Certain cases are cited by the various appellants which contain exceptions to the rule of the Harrison and Hussey cases, supra. These cases are cited in support of the argument that Clarissa's estate should take nothing. They are, however, not in point. Boston Safe Deposit & Trust Co. v. Park, 307 Mass. 255 , at pp. 262-264, involved a gift to remaindermen. Unlike the case at bar, the remaindermen were unborn at the time of the testator's death, and since the gift was a class gift to "issue" of the life beneficiaries it was decided that vesting was postponed until the death of the ancestor whose issue were to take. Boston Safe Deposit & Trust Co. v. Northey, 332 Mass. 110 , and Wheeler v. Kennard, 344 Mass. 466 , are distinguishable in that in each
case there was a gift over to the heirs (Northey) or issue (Wheeler) in the event that the intial beneficiary died before termination of the estate per autre vie. The gift to Clarissa in the case at bar was not clouded by such contingencies.

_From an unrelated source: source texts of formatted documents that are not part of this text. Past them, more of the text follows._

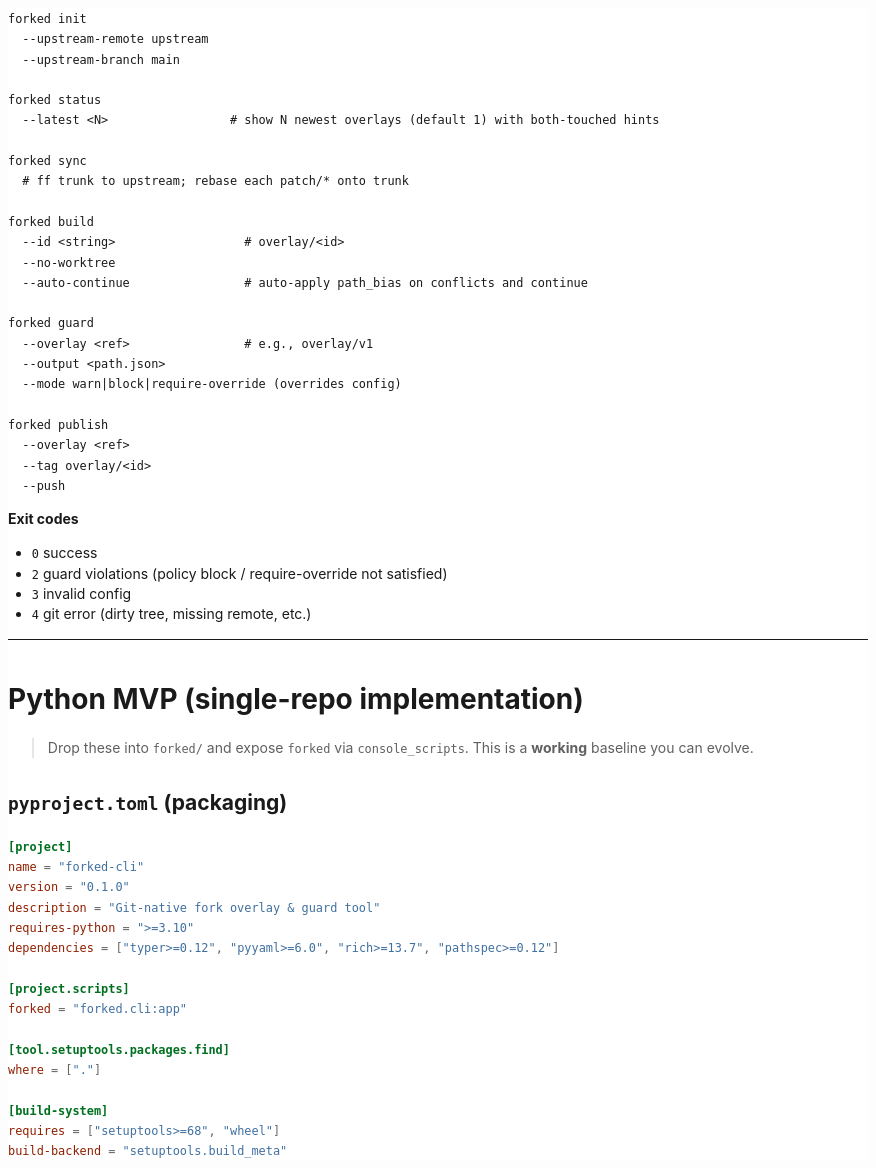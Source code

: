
 ```text
forked init
  --upstream-remote upstream
  --upstream-branch main

forked status
  --latest <N>                 # show N newest overlays (default 1) with both-touched hints

forked sync
  # ff trunk to upstream; rebase each patch/* onto trunk

forked build
  --id <string>                  # overlay/<id>
  --no-worktree
  --auto-continue                # auto-apply path_bias on conflicts and continue

forked guard
  --overlay <ref>                # e.g., overlay/v1
  --output <path.json>
  --mode warn|block|require-override (overrides config)

forked publish
  --overlay <ref>
  --tag overlay/<id>
  --push
```

**Exit codes**

* `0` success
* `2` guard violations (policy block / require-override not satisfied)
* `3` invalid config
* `4` git error (dirty tree, missing remote, etc.)

---

# Python MVP (single-repo implementation)

> Drop these into `forked/` and expose `forked` via `console_scripts`. This is a **working** baseline you can evolve.

## `pyproject.toml` (packaging)

```toml
[project]
name = "forked-cli"
version = "0.1.0"
description = "Git-native fork overlay & guard tool"
requires-python = ">=3.10"
dependencies = ["typer>=0.12", "pyyaml>=6.0", "rich>=13.7", "pathspec>=0.12"]

[project.scripts]
forked = "forked.cli:app"

[tool.setuptools.packages.find]
where = ["."]

[build-system]
requires = ["setuptools>=68", "wheel"]
build-backend = "setuptools.build_meta"
```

3. We pass to a consideration of the claim made by John that he is entitled to the payment of the income in dispute in that the third paragraph of Article XXX states, "If either of my children dies leaving no issue him or her surviving," then his or her share should be paid to the survivor of them. He cites the rule that "language which conditions a gift over on death without issue implies a gift to surviving issue." See Parker v. Parker, 5 Met. 134 ; Daley v. Daley, 300 Mass. 17 . However, the rule is inapposite under this will where the testatrix has given specific direction that the income be paid to Clarissa so long as there are issue. We have already demonstrated that the right to her share of income vested in Clarissa before her death. Since upon the death of Claire a specific disposition of her share of the income was provided we see no reason to imply a different one.

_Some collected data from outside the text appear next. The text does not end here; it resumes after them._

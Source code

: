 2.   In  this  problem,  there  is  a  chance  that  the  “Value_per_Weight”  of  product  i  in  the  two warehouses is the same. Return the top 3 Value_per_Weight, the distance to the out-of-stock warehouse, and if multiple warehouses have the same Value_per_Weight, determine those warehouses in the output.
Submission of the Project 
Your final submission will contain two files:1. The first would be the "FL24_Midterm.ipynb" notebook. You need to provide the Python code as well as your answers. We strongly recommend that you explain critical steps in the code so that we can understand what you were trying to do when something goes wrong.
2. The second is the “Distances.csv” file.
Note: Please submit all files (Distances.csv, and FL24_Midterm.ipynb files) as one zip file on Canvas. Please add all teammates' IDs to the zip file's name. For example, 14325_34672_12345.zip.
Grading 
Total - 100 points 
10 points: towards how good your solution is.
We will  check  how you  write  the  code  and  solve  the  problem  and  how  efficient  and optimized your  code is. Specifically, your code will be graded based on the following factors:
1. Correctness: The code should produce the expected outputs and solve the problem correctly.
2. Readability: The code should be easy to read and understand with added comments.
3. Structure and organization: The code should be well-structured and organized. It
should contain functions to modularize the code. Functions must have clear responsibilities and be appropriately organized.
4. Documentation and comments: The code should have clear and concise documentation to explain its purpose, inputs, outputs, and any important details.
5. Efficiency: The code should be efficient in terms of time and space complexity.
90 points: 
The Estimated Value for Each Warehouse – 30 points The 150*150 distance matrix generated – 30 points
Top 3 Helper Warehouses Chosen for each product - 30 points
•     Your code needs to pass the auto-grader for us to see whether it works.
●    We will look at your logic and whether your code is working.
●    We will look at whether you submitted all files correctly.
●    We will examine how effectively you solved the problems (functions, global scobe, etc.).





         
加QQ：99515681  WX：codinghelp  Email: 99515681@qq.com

4. The result we reach is reasonable in the light of the intention of the testatrix as manifested by the will as a whole. See Boston Safe Deposit & Trust Co. v. Park, 307 Mass. 255 , 259; Wheeler v. Kennard, 344 Mass. 466 , 469. The pattern of the will discloses the intent of the testatrix to provide assurance of support of all of her issue out of trust income, and an equitable distribution of the principal among all of her issue upon termination of the trust. John, Clarissa's son, was the only greatgrandchild alive when the will was drawn. He was specifically provided for. Any later born in Morton's line were equally provided for as to income by Article XXX. In view of the singling out of Clarissa among all her grandchildren for specific mention, and in view of the fact that Clarissa's one son was already provided for, it is not unreasonable to conclude that the testatrix intended that she should be trusted to provide equitably for any children she might have in addition to John or otherwise prudently to dispose of the income pending termination of the trust.

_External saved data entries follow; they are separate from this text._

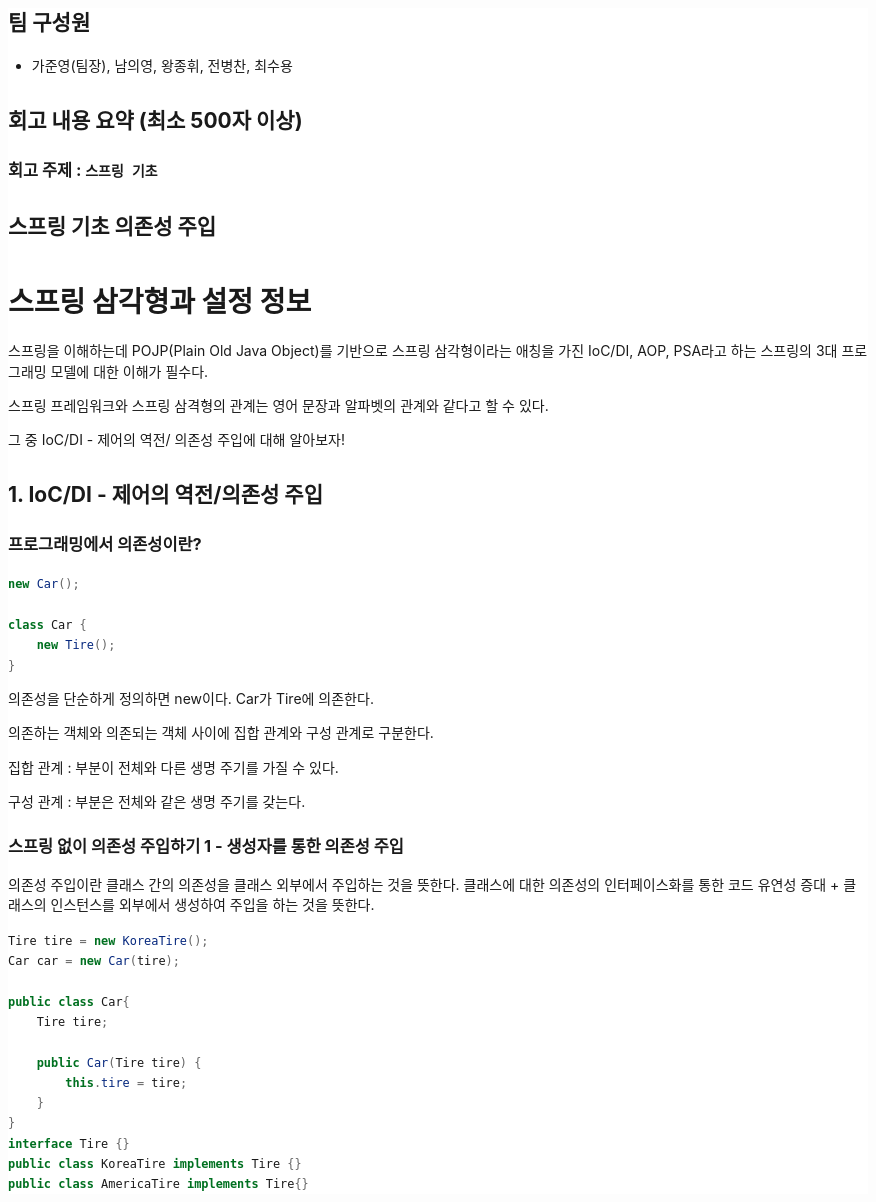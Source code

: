 ## 팀 구성원
- 가준영(팀장), 남의영, 왕종휘, 전병찬, 최수용
## 회고 내용 요약 (최소 500자 이상)

### 회고 주제 : `스프링 기초`
## 스프링 기초 의존성 주입

# 스프링 삼각형과 설정 정보

스프링을 이해하는데 POJP(Plain Old Java Object)를 기반으로 스프링 삼각형이라는 애칭을 가진 IoC/DI, AOP, PSA라고 하는 스프링의 3대 프로그래밍 모델에 대한 이해가 필수다.

스프링 프레임워크와 스프링 삼격형의 관계는 영어 문장과 알파벳의 관계와 같다고 할 수 있다.

그 중 IoC/DI - 제어의 역전/ 의존성 주입에 대해 알아보자!

## 1. IoC/DI - 제어의 역전/의존성 주입

### 프로그래밍에서 의존성이란?

```java
new Car();

class Car {
	new Tire();
}
```

의존성을 단순하게 정의하면 new이다. Car가 Tire에 의존한다.

의존하는 객체와 의존되는 객체 사이에 집합 관계와 구성 관계로 구분한다.

집합 관계 : 부분이 전체와 다른 생명 주기를 가질 수 있다.

구성 관계 : 부분은 전체와 같은 생명 주기를 갖는다.

### 스프링 없이 의존성 주입하기 1 - 생성자를 통한 의존성 주입

의존성 주입이란 클래스 간의 의존성을 클래스 외부에서 주입하는 것을 뜻한다. 클래스에 대한 의존성의 인터페이스화를 통한 코드 유연성 증대 + 클래스의 인스턴스를 외부에서 생성하여 주입을 하는 것을 뜻한다.

```java
Tire tire = new KoreaTire();
Car car = new Car(tire);

public class Car{
	Tire tire;

	public Car(Tire tire) {
		this.tire = tire;
	}
}
interface Tire {}
public class KoreaTire implements Tire {}
public class AmericaTire implements Tire{}
```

Any conclusion other than that which we make would necessarily be based to a large extent on conjecture. This would be highly inappropriate in the face of clear language in the instrument disposing of the property in a manner not in conflict with the apparent intent of the testatrix. See Wheeler v. Kennard, supra, at p. 470. We see nothing in the assertion of a partial intestacy under the will.